Haiku is the ideal system for a Risc-V embedded device (think car console, tablet, media centre, info kiosk etc)
Haiku predecessor BeOS was present in yet even smaller version (BeIA) on embedded systems and Internet appliances [1] so kinda ahead of the times already.
Well, except there's no accelerated graphics driver (for any device) :(
Rendering a GUI can be done in real time on ancient CPUs. This has been true since the 1980s and continues to be true today. If your app has a performance issue then you should consider cutting down on the animations/special effects/abstractions.
(I remember some early discussions in the forums where at first the Pi was dissed in favor of the BeagleBone, and then because of Broadcom, and then, later on, because of "lack of openness", so I'm chalking it down to a mixture of bias and a huge blind spot...)
* ppc -> risc-v binary translator, much more tractable with fixed width 32 bit instructions
* running this on an FPGA that already includes a RISC-V core like PolarFire and then instantiate a softcore PPC. hack Haiku to run the PPC processes on that core. Extra bonus points to dynamically instantiate PPC cores to meet load, make fast ones, wide ones, slow ones.
What a time to be alive!
That sounds like the Amiga PowerUp cards with extra steps. :D
This is cool.
I guess that new Apple M1 ARM would count but I have yet to get one.
I'm really excited about using an ARM based laptop at some point but not sure if the Linux stack will work on it. Is this the same problem lots of Mac software wouldn't run on the M1 at first?
Its not really any more usable as a daily driver on RISC-V than it was on any other architectures like x86, but RISC-V support is a milestone because its likely the applications where a very lightweight OS like HaikuOS would be most useful are things that would fit more into the "embedded" bucket than the "desktop computer" bucket - like others in the comments have mentioned, think media kiosks, display systems, hardware appliances, etc. For some perspective, BeOS was purchased by Palm (the handheld computer company) before that whole corner of the industry started dissolving in the smartphone era, so thats the kind of device it was being used on commercially.
(Also, RISC-V isn't ARM - your mainstream ARM laptop is probably going to happen especially now that Apple has shown they can sell well, but RISC-V is still ramping up towards that point of popularity.)
Next is the BeagleV "StarLight". It uses the same SiFive cpu cores but in an SoC from a different company, and with a built in PowerVR GPU. It runs off SD card, but once booted can use USB3 disks. At $119 for 4 GB or $149 for 8 GB it's not a lot worse of a computer than the Unmatched. Due to ship September, I have a beta developer board now.
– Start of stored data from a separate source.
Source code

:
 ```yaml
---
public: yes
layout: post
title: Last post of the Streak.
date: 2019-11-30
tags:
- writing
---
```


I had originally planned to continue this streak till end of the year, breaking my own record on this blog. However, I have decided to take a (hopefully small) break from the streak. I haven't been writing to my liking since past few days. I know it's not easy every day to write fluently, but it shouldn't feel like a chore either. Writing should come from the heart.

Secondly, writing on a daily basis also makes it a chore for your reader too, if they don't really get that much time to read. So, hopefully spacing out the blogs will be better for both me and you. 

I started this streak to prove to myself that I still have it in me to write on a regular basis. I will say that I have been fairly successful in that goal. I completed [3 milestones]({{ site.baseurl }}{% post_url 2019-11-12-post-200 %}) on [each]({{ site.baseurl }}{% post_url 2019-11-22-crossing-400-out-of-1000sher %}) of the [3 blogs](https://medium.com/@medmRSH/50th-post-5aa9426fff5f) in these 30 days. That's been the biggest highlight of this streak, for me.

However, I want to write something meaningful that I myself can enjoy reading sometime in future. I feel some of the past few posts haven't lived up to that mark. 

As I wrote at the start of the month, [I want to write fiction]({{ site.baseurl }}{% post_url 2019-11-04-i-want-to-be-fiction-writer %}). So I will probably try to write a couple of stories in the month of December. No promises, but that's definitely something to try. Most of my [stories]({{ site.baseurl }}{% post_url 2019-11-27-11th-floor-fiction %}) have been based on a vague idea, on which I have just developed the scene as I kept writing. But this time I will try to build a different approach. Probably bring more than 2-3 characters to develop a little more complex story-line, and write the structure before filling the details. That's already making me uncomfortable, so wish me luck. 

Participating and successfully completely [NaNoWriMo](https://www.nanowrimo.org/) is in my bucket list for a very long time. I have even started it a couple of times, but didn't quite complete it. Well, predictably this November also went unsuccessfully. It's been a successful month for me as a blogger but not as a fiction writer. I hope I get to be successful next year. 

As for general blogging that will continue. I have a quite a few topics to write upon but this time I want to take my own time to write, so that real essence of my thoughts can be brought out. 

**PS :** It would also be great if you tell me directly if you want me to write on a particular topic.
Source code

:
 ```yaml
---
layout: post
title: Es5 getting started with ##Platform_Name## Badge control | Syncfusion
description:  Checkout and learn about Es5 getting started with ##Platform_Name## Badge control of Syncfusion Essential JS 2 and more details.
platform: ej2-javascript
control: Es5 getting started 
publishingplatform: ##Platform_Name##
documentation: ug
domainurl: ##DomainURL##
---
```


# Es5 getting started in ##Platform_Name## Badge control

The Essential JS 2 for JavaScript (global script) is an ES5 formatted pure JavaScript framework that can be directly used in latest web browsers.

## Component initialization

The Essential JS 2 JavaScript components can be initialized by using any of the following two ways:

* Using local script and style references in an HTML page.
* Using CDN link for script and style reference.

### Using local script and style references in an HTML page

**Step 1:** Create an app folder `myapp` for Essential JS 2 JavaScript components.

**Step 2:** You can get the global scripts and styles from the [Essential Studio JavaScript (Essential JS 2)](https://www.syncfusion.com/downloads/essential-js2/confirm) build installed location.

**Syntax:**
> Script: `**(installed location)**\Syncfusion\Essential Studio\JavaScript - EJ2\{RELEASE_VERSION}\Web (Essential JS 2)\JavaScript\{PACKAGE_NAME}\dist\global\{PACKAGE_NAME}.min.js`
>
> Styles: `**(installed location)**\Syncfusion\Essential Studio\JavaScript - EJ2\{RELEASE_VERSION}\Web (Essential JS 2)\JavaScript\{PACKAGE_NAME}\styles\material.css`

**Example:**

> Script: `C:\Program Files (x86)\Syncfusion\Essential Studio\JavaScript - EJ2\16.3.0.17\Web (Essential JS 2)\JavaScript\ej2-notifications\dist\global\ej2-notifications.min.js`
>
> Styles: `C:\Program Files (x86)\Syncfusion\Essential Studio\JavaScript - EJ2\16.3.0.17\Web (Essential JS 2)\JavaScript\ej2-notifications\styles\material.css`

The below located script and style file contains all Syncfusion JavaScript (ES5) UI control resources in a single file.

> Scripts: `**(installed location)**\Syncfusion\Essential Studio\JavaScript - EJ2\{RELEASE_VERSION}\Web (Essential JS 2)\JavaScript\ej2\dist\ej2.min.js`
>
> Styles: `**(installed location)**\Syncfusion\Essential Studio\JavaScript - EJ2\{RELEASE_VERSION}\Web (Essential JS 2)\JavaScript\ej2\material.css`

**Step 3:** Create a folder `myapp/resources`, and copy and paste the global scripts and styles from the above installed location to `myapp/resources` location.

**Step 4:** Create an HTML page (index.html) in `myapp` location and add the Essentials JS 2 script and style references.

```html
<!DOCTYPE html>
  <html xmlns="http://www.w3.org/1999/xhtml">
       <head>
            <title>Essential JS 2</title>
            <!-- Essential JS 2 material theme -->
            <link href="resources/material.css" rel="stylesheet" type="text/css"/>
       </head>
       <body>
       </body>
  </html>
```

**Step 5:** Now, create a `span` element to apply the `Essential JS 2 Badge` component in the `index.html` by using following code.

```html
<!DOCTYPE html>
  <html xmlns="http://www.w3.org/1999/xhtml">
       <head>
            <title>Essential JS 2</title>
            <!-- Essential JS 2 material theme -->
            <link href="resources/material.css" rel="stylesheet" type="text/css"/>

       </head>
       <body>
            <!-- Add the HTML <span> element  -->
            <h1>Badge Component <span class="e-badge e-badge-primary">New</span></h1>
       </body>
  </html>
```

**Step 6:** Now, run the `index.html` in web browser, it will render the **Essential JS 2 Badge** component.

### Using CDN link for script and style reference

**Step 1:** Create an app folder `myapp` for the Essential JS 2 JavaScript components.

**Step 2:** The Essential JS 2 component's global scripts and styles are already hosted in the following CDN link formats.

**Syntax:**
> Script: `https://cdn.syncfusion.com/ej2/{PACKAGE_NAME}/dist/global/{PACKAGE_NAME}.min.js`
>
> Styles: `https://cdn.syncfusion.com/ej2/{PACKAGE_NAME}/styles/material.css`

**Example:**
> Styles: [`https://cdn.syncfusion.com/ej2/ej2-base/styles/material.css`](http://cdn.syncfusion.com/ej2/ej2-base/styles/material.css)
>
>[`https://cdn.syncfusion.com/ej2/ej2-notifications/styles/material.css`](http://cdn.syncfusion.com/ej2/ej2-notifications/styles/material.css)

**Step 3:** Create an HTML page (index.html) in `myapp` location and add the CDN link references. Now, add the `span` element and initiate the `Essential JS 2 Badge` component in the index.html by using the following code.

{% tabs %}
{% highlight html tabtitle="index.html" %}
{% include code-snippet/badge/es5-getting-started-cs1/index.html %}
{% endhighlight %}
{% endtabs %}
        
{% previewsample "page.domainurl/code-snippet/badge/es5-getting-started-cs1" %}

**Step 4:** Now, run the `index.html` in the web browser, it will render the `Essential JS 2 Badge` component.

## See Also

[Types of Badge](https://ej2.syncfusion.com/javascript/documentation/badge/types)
Allwinner have their D1 chip in mass production right now. It has a single core running at 1.0 GHz with a draft version 0.7.1 128 bit RISC-V Vector unit, which improves the speed often 2-3x. Sipeed and Pine64 have promised Linux boards using the chip in the next couple of months starting at $10 or $12. Probably with only 256 MB or 512 MB RAM at that price. That's very competitive against Raspberry Pi Zero. I've had access to an Allwinner Evaluation Board for a couple of weeks and it's very very nice is they can get boards out at those prices.
All the above are 64 bit and run Fedora, Debian, Ubuntu (I recommend Ubuntu as they have 21.04 images for RISC-V) and others coming.
If you want a full featured desktop experience with web browser loading heavy sites, watching YouTube etc then you'll want the Unmatched, but the BeagleV will be close. Note: such a web browser isn't available yet, but once developers have these boards themselves as daily drivers it will happen.
While the Unmatched / BeagleV CPU is similar to a Pi 3, with more RAM and better peripherals (especially in the Unmatched) I expect the overall experience to be like a Core 2 Duo from the mid 2000s, maybe better for many things with a decent video card. Think: original MacBook Air.
I guess you can try it on Qemu. Might test it later. UTM offers "Risc-V Spike board" among others.
There is a download link in the thread for one of the test builds. It probably will not work on anything besides a VM, though.
Does Haiku features a serial console?